Rooney, Jason, Pip and I had to share a table with four other people, but thankfully they were all Rooney’s friends and acquaintances. While everyone else all got to know each other, I did what I always did and stayed silent but attentive, smiling and nodding when people spoke but not really knowing how to get involved in any of the conversations.

I felt lower than I had ever felt.

I wanted to snap out of it, but I couldn’t.

I didn’t want to be at a party where Jason hated me and Rooney and Pip were living what I would never have.

Sunil, dressed in a baby-blue tux, and Jess, who was wearing a dress covered in mint-green sequins, stopped by to say hello to us, though they mainly spoke to Rooney because she was three glasses of wine down and very talkative. When they went to leave, Sunil winked at me, which made me feel better for about two minutes, but then the brain goblins returned.

This was who I was. I was never going to experience romantic love, all because of my sexuality – a fundamental part of my being that I couldn’t change.

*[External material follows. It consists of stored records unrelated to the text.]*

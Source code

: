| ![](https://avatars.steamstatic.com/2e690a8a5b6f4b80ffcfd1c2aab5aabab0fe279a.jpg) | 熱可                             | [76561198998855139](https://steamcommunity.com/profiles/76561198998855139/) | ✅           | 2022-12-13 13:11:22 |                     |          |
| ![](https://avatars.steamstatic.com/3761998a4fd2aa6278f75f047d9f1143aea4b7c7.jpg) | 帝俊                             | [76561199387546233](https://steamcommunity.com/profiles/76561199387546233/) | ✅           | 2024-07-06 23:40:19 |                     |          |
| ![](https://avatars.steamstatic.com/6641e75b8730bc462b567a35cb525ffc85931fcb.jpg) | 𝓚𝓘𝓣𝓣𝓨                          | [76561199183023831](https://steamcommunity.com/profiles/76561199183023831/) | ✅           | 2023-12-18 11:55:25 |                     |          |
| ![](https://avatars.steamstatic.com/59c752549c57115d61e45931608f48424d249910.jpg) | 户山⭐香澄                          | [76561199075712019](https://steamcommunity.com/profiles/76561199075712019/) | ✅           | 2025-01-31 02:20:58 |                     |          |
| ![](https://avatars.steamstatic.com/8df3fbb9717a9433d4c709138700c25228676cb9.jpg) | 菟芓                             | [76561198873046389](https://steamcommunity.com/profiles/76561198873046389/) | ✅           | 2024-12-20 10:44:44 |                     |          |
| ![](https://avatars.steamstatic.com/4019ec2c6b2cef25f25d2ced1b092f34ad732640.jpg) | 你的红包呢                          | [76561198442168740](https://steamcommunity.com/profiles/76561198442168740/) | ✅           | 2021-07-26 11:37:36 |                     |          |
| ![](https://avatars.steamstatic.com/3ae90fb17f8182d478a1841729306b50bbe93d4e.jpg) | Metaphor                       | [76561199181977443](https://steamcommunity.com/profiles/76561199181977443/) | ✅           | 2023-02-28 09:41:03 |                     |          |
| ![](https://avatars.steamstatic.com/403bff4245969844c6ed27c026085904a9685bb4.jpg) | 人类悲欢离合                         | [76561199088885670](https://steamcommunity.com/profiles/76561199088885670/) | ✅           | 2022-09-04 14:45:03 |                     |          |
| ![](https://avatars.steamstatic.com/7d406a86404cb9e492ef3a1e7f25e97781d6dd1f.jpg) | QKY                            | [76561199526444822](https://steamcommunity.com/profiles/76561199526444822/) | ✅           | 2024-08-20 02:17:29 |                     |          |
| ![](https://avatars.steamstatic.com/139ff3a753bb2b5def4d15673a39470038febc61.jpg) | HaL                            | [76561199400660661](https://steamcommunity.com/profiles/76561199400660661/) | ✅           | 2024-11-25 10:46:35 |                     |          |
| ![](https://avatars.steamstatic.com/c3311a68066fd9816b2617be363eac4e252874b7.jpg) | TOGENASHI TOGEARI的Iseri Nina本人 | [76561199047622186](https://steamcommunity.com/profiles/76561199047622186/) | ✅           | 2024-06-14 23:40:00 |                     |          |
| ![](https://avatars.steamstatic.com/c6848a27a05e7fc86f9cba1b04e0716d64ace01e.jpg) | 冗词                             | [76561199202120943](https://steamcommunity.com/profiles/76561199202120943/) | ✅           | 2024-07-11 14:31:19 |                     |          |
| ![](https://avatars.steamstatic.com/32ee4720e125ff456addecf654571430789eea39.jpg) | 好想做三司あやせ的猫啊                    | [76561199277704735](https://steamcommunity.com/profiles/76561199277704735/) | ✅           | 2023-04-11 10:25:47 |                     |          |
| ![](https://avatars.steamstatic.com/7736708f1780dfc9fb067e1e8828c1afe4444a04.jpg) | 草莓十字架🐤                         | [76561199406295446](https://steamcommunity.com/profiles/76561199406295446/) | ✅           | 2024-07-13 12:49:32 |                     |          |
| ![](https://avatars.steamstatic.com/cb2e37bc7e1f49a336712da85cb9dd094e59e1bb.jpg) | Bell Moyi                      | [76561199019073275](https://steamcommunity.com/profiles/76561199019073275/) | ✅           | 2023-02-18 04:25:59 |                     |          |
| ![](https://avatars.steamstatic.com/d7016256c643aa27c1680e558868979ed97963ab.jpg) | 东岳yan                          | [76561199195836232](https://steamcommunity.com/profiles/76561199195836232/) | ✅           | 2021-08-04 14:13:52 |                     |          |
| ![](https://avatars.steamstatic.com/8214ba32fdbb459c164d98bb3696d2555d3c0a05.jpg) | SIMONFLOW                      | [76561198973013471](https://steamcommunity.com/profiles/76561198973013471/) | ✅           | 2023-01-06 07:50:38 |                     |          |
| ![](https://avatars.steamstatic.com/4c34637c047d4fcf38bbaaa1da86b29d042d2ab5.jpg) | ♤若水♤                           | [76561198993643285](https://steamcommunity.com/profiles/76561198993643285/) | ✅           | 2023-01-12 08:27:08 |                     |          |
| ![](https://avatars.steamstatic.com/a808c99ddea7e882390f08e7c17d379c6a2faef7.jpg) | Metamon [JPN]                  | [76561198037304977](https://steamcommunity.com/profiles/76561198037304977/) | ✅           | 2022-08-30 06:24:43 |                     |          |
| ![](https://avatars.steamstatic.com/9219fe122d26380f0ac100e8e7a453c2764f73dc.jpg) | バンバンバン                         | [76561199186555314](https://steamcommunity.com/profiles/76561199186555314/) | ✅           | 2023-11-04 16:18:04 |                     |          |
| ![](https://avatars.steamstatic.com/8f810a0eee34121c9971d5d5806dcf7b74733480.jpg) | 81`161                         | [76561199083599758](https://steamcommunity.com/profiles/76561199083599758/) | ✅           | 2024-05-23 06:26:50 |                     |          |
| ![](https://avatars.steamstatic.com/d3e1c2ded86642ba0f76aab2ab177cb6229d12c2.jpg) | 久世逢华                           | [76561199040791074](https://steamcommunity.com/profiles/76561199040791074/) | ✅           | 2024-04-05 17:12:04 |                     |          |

I drank wine. A lot of wine. It was free.

‘Only eight hours to go!’ Pip cried as we filed out of the dining hall after dessert. I was absolutely stuffed with food and, to be honest, drunk already.

I shook my head. ‘I’m not gonna make it till six a.m.’

‘Oh, you will. You will. I’m going to make sure you will.’

‘That sounds incredibly menacing.’

‘I’ll be here to flick you on the forehead if you start falling asleep.’

‘Please don’t flick me on the forehead.’

‘I can and I will.’

She attempted to demonstrate, but I ducked out of the way, laughing. Pip always knew how to cheer me up, even if she didn’t know I was feeling down in the first place.